Thursday, March 15, 2012

The Train from Asturística to The Wasteland


I walked into Candás, found the railway station and bought a (very cheap) ticket for the surrealist trains. To my surprise there were other people waiting on the platform. Did they get on the train and then become invisible from the perspective of an outside observer?
All the passenger trains that I had seen from the campsite were, or appeared to be, devoid of human life. Even the driver was hidden from view. Now as I prepared to board the train I could see people on board. With the twenty who accompanied me there were few empty seats.

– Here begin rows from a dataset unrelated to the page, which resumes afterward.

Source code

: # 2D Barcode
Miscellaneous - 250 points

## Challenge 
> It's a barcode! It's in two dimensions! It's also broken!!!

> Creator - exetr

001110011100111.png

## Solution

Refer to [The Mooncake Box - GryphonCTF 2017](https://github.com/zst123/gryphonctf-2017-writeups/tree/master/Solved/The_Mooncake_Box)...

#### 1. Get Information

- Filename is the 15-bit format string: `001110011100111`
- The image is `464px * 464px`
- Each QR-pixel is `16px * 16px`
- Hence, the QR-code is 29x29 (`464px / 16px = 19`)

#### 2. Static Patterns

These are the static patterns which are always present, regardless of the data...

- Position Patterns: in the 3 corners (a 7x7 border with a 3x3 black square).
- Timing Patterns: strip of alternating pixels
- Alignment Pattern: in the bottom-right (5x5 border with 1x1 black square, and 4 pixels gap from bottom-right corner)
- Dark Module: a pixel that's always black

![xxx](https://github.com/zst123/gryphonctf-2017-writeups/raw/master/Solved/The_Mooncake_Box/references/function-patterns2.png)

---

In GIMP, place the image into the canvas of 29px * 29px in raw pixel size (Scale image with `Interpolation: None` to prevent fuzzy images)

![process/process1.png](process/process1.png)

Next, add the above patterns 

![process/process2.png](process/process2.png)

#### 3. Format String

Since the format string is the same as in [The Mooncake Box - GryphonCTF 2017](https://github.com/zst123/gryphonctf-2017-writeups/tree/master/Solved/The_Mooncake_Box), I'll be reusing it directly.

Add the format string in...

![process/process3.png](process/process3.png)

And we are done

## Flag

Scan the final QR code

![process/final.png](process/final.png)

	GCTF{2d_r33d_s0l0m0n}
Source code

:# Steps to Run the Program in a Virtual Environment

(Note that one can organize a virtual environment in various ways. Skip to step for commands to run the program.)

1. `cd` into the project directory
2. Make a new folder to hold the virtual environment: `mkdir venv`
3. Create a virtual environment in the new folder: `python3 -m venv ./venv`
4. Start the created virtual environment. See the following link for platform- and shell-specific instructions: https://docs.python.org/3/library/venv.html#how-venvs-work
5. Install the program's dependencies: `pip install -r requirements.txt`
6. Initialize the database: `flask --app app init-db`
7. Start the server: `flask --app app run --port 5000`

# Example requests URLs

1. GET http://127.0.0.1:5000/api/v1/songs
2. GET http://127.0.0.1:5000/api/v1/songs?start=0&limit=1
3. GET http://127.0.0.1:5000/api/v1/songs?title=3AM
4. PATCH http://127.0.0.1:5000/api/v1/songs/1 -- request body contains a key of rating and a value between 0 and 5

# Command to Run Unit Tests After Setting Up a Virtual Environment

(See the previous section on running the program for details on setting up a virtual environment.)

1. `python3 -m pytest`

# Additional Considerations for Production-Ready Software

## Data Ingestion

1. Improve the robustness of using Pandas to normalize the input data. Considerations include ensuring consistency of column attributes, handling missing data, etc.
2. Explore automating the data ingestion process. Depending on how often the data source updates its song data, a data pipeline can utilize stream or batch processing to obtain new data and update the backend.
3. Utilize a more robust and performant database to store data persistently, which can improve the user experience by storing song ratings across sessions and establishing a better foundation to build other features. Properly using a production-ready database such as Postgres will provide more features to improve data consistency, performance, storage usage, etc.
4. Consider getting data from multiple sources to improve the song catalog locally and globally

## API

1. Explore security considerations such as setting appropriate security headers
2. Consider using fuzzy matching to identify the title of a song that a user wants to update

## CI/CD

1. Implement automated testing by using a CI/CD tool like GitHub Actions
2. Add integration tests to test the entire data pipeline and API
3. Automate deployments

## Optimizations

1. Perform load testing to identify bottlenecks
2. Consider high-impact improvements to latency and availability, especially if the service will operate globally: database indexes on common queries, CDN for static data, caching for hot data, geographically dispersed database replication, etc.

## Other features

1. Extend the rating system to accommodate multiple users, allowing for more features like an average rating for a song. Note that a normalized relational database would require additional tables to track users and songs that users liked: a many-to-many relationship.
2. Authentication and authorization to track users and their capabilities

As we rumbled and lurched into the first tunnel the air of anxiety was tangible. The lights flickered and thoughts of other dimensions came unsolicited. Would the train emerge from the tunnel as empty of human forms as I had seen so many other trains from the campsite? We lurched and rumbled back into sunlight with little sign of relief on the faces around me.
Then I saw the campsite; a tent, a motorcycle that I could relate to. I did not feel totally reassured.
Another tunnel; another flash of light, this time with industrial structures in the background. The industrial complex began to displace the green and blue of Asturística. The train would stop and people would get on; a few got off. The stations had names like: Oxidible and Destruido.
The railway became more and more a part of the industrial scenario. From the campsite I had seen trains carrying industrial ugliness to the east and empty flatcars going west. I had speculated that the capitalists ran empty passenger trains as a front for some conspiracy to suck the soul from Galicia and transfer it, industrialised, to some secret destination.
Now I could see the industrial complex from the train. Old parts that had failed and died were interspersed with shiny new monstrosities. Occasional groups of figures gave a sense of perspective. Yet they could hardly be described as human as they seemed to have surrendered some essential facet of the human condition.